*Aim of the task*:
Below this line is a listing that includes pictures. Copy exactly, and only, the lines from the one containing "And so the main" through the one containing "1/(2+2) = 0.583"; the pictures do not go in the copy.

--------------------------------

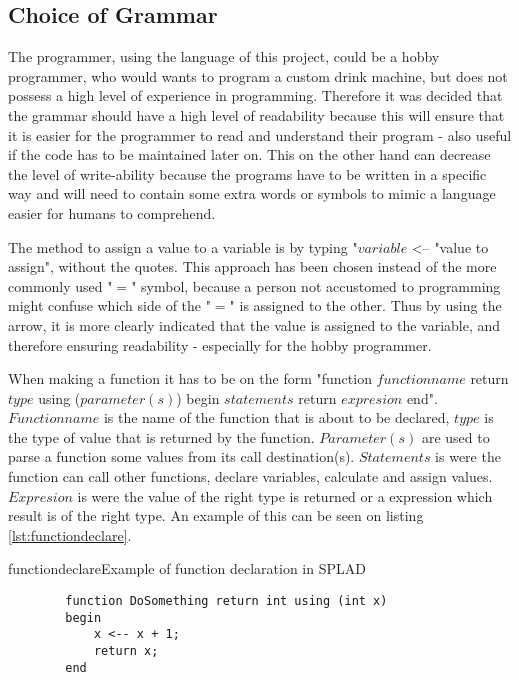 \subsection{Choice of Grammar}
\label{sec:grammarchoice}
The programmer, using the language of this project, could be a hobby programmer, who would wants to program a custom drink machine, but does not possess a high level of experience in programming. Therefore it was decided that the grammar should have a high level of readability because this will ensure that it is easier for the programmer to read and understand their program - also useful if the code has to be maintained later on. This on the other hand can decrease the level of write-ability because the programs have to be written in a specific way and will need to contain some extra words or symbols to mimic a language easier for humans to comprehend.

The method to assign a value to a variable is by typing "$variable$ <-- "value to assign", without the quotes. This approach has been chosen instead of the more commonly used "$=$" symbol, because a person not accustomed to programming might confuse which side of the "$=$" is assigned to the other. Thus by using the arrow, it is more clearly indicated that the value is assigned to the variable, and therefore ensuring readability - especially for the hobby programmer.

When making a function it has to be on the form "function $functionname$ return $type$ using ($parameter(s)$) begin $statements$ return $expresion$ end". $Functionname$ is the name of the function that is about to be declared, $type$ is the type of value that is returned by the function. $Parameter(s)$ are used to parse a function some values from its call destination(s). $Statements$ is were the function can call other functions, declare variables, calculate and assign values. $Expresion$ is were the value of the right type is returned or a expression which result is of the right type.
An example of this can be seen on listing \ref{lst:functiondeclare}.

\begin{code}{functiondeclare}{Example of function declaration in SPLAD}
	\begin{lstlisting}
		function DoSomething return int using (int x)
		begin
			x <-- x + 1;
			return x;
		end
	\end{lstlisting}
\end{code}

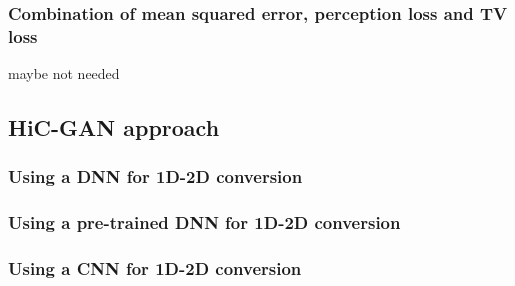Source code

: \subsubsection{Combination of mean squared error, perception loss and TV loss}
maybe not needed

\subsection{HiC-GAN approach}
\subsubsection{Using a DNN for 1D-2D conversion}
\subsubsection{Using a pre-trained DNN for 1D-2D conversion}
\subsubsection{Using a CNN for 1D-2D conversion}









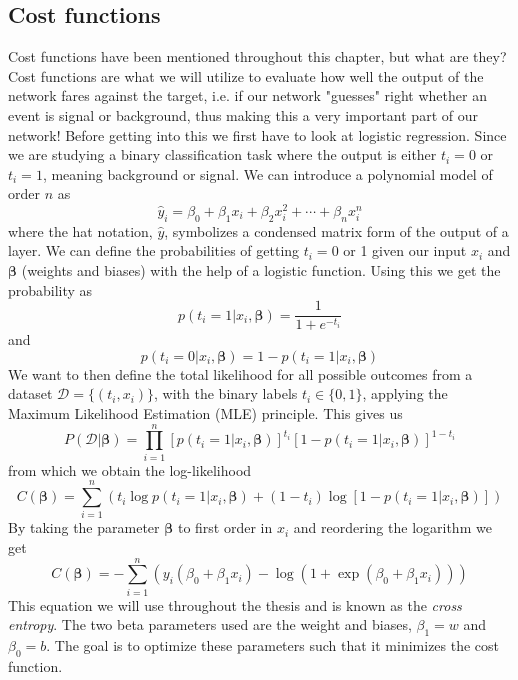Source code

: \documentclass[12pt, a4paper]{book}
\begin{document}
\subsection{Cost functions}\label{sec:cost_func}
Cost functions have been mentioned throughout this chapter, but what are they? Cost functions are what we will utilize to evaluate how well the output of the network fares against the target, i.e. if our network "guesses" right whether an event is signal or background, 
thus making this a very important part of our network! Before getting into this we first have to look at logistic regression. Since we are studying a binary classification task where the output is either $t_i=0$ or $t_i = 1$, meaning background or signal. 
We can introduce a polynomial model of order $n$ as
$$
\hat{y}_i=\beta_0+\beta_1x_i+\beta_2x_i^2+\cdots+\beta_nx_i^n
$$
where the hat notation, $\hat y$, symbolizes a condensed matrix form of the output of a layer. We can define the probabilities of getting $t_i=0$ or 1 given our input $x_i$ and $\bm{\beta}$ (weights and biases) with the help of a logistic function. 
Using this we get the probability as
$$
p(t_i=1\vert x_i,\bm{\beta})=\frac{1}{1+e^{-t_i}}
$$
and
$$
p(t_i=0\vert x_i,\bm{\beta})=1- p(t_i=1\vert x_i,\bm{\beta})
$$
We want to then define the total likelihood for all possible outcomes from a dataset $\mathcal{D}=\{(t_i,x_i)\}$, with the binary labels $t_i\in\{0,1\}$, applying the Maximum Likelihood Estimation (MLE) principle. 
This gives us
$$
P(\mathcal{D}\vert\bm{\beta})=\prod_{i=1}^n\left[p(t_i=1\vert x_i,\bm{\beta})\right]^{t_i}\left[1-p(t_i=1\vert x_i,\bm{\beta})\right]^{1-t_i}
$$
from which we obtain the log-likelihood
$$
C(\bm{\beta})=\sum_{i=1}^n\left(t_i\log p(t_i=1\vert x_i,\bm{\beta})+(1-t_i)\log[1-p(t_i=1\vert x_i,\bm{\beta})]\right)
$$
By taking the parameter $\bm{\beta}$ to first order in $x_i$ and reordering the logarithm we get
\begin{equation}\label{eq:CrossEntropy}
    C(\bm{\beta})=-\sum_{i=1}^n(y_i(\beta_0+\beta_1x_i)-\log(1+\exp(\beta_0+\beta_1x_i)))
\end{equation}
This equation we will use throughout the thesis and is known as the \textit{cross entropy}. The two beta parameters used are the weight and biases, $\beta_1 = w$ and $\beta_0 = b$. The goal is to optimize these parameters such that it minimizes the cost function. 
\end{document}
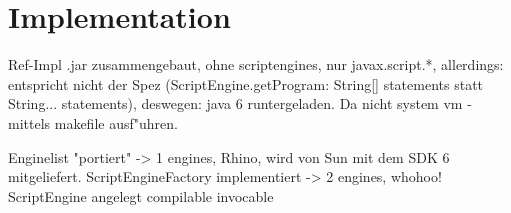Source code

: \section{Implementation}
\label{sec:chap1:impl}

Ref-Impl .jar zusammengebaut, ohne scriptengines, nur javax.script.*, allerdings: entspricht nicht der Spez 
(ScriptEngine.getProgram: String[] statements statt String... statements), deswegen: java 6 runtergeladen.
Da nicht system vm - mittels makefile ausf"uhren.

Enginelist "portiert" -> 1 engines, Rhino, wird von Sun mit dem SDK 6 mitgeliefert.
ScriptEngineFactory implementiert -> 2 engines, whohoo!
ScriptEngine angelegt
compilable
invocable




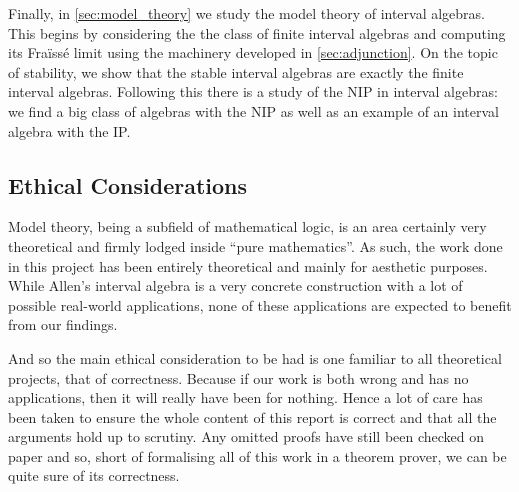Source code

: Finally, in \cref{sec:model_theory} we study the model theory of interval algebras. This
begins by considering the the class of finite interval algebras and computing its
Fraïssé limit using the machinery developed in \cref{sec:adjunction}. On the topic of
stability, we show that the stable interval algebras are exactly the finite interval
algebras. Following this there is a study of the NIP in interval algebras: 
we find a big class of algebras with the NIP as well as an example of an interval algebra with the
IP.

\subsection{Ethical Considerations}

Model theory, being a subfield of mathematical logic, is an area certainly very theoretical and
firmly lodged inside ``pure mathematics''. As such, the work done in this project has been
entirely theoretical and mainly for aesthetic purposes. While Allen's interval algebra is a very
concrete construction with a lot of possible real-world applications, none of these applications
are expected to benefit from our findings.

And so the main ethical consideration to be had is one familiar to all theoretical projects, that
of correctness. Because if our work is both wrong and has no applications, then it will really
have been for nothing. Hence a lot of care has been taken to ensure the whole content of this report
is correct and that all the arguments hold up to scrutiny. Any omitted proofs have still been
checked on paper and so, short of formalising all of this work in a theorem prover, we can be quite
sure of its correctness.
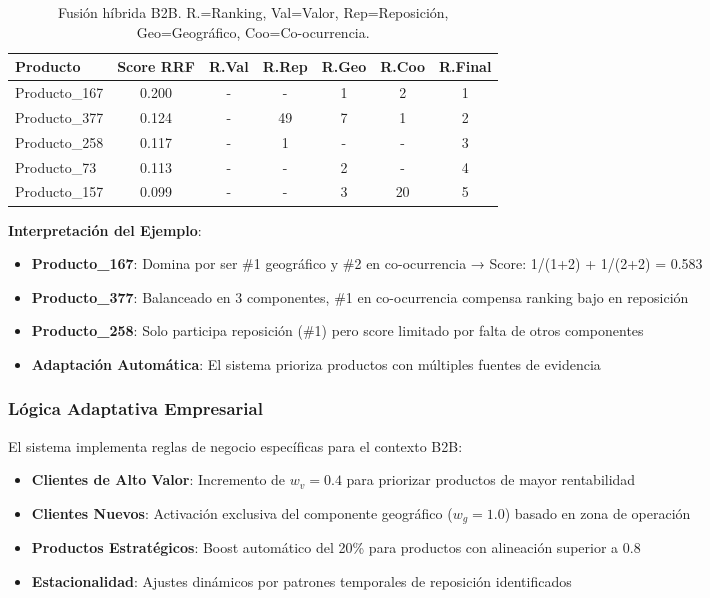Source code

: \documentclass[twocolumn]{article}
\begin{document}
\begin{table}[H]
\centering
\small
\setlength{\tabcolsep}{4pt}
\begin{tabular}{|l|c|c|c|c|c|c|}
\hline
\textbf{Producto} & \textbf{Score RRF} & \textbf{R.Val} & \textbf{R.Rep} & \textbf{R.Geo} & \textbf{R.Coo} & \textbf{R.Final} \\
\hline
Producto\_167 & 0.200 & - & - & 1 & 2 & 1 \\
\hline
Producto\_377 & 0.124 & - & 49 & 7 & 1 & 2 \\
\hline
Producto\_258 & 0.117 & - & 1 & - & - & 3 \\
\hline
Producto\_73 & 0.113 & - & - & 2 & - & 4 \\
\hline
Producto\_157 & 0.099 & - & - & 3 & 20 & 5 \\
\hline
\end{tabular}
\caption{Fusión híbrida B2B. R.=Ranking, Val=Valor, Rep=Reposición, Geo=Geográfico, Coo=Co-ocurrencia.}
\end{table}

\textbf{Interpretación del Ejemplo}:
\begin{itemize}
    \item \textbf{Producto\_167}: Domina por ser \#1 geográfico y \#2 en co-ocurrencia → Score: 1/(1+2) + 1/(2+2) = 0.583
    \item \textbf{Producto\_377}: Balanceado en 3 componentes, \#1 en co-ocurrencia compensa ranking bajo en reposición
    \item \textbf{Producto\_258}: Solo participa reposición (\#1) pero score limitado por falta de otros componentes
    \item \textbf{Adaptación Automática}: El sistema prioriza productos con múltiples fuentes de evidencia
\end{itemize}

\subsubsection{Lógica Adaptativa Empresarial}

El sistema implementa reglas de negocio específicas para el contexto B2B:

\begin{itemize}
    \item \textbf{Clientes de Alto Valor}: Incremento de \(w_v = 0.4\) para priorizar productos de mayor rentabilidad
    \item \textbf{Clientes Nuevos}: Activación exclusiva del componente geográfico (\(w_g = 1.0\)) basado en zona de operación
    \item \textbf{Productos Estratégicos}: Boost automático del 20\% para productos con alineación superior a 0.8
    \item \textbf{Estacionalidad}: Ajustes dinámicos por patrones temporales de reposición identificados
\end{itemize}
\end{document}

--------------------------------

*Your solution*:
And so the main ethical consideration to be had is one familiar to all theoretical projects, that
of correctness. Because if our work is both wrong and has no applications, then it will really
have been for nothing. Hence a lot of care has been taken to ensure the whole content of this report
is correct and that all the arguments hold up to scrutiny. Any omitted proofs have still been
checked on paper and so, short of formalising all of this work in a theorem prover, we can be quite
sure of its correctness.
Source code

: \documentclass[twocolumn]{article}
\begin{document}
\begin{table}[H]
\centering
\small
\setlength{\tabcolsep}{4pt}
\begin{tabular}{|l|c|c|c|c|c|c|}
\hline
\textbf{Producto} & \textbf{Score RRF} & \textbf{R.Val} & \textbf{R.Rep} & \textbf{R.Geo} & \textbf{R.Coo} & \textbf{R.Final} \\
\hline
Producto\_167 & 0.200 & - & - & 1 & 2 & 1 \\
\hline
Producto\_377 & 0.124 & - & 49 & 7 & 1 & 2 \\
\hline
Producto\_258 & 0.117 & - & 1 & - & - & 3 \\
\hline
Producto\_73 & 0.113 & - & - & 2 & - & 4 \\
\hline
Producto\_157 & 0.099 & - & - & 3 & 20 & 5 \\
\hline
\end{tabular}
\caption{Fusión híbrida B2B. R.=Ranking, Val=Valor, Rep=Reposición, Geo=Geográfico, Coo=Co-ocurrencia.}
\end{table}

\textbf{Interpretación del Ejemplo}:
\begin{itemize}
    \item \textbf{Producto\_167}: Domina por ser \#1 geográfico y \#2 en co-ocurrencia → Score: 1/(1+2) + 1/(2+2) = 0.583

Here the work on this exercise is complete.